** RECORDS FOR THE EXERCISE follows **

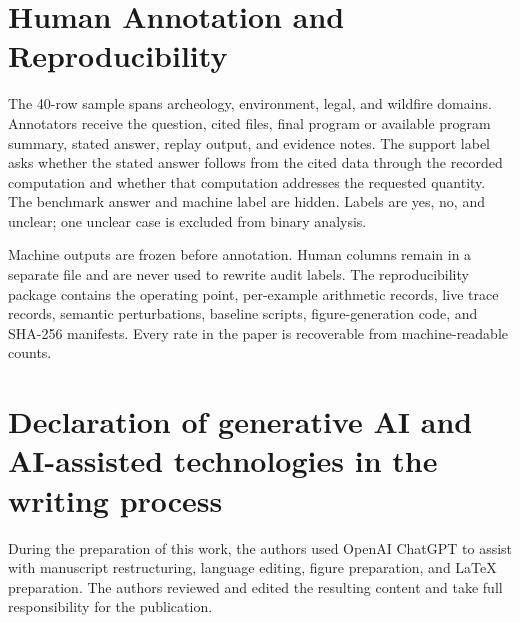 \documentclass[5p,times]{elsarticle}
\begin{document}
\section{Human Annotation and Reproducibility}\label{app:human}

The 40-row sample spans archeology, environment, legal, and wildfire domains. Annotators receive the question, cited files, final program or available program summary, stated answer, replay output, and evidence notes. The support label asks whether the stated answer follows from the cited data through the recorded computation and whether that computation addresses the requested quantity. The benchmark answer and machine label are hidden. Labels are yes, no, and unclear; one unclear case is excluded from binary analysis.

Machine outputs are frozen before annotation. Human columns remain in a separate file and are never used to rewrite audit labels. The reproducibility package contains the operating point, per-example arithmetic records, live trace records, semantic perturbations, baseline scripts, figure-generation code, and SHA-256 manifests. Every rate in the paper is recoverable from machine-readable counts.

\section*{Declaration of generative AI and AI-assisted technologies in the writing process}
During the preparation of this work, the authors used OpenAI ChatGPT to assist with manuscript restructuring, language editing, figure preparation, and LaTeX preparation. The authors reviewed and edited the resulting content and take full responsibility for the publication.



\end{document}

** End of RECORDS FOR THE EXERCISE **

▶ **ACTIVITY**:
Only the number is wanted: how many lines in the data include the word "Human"?

▶ **REPLY**:
2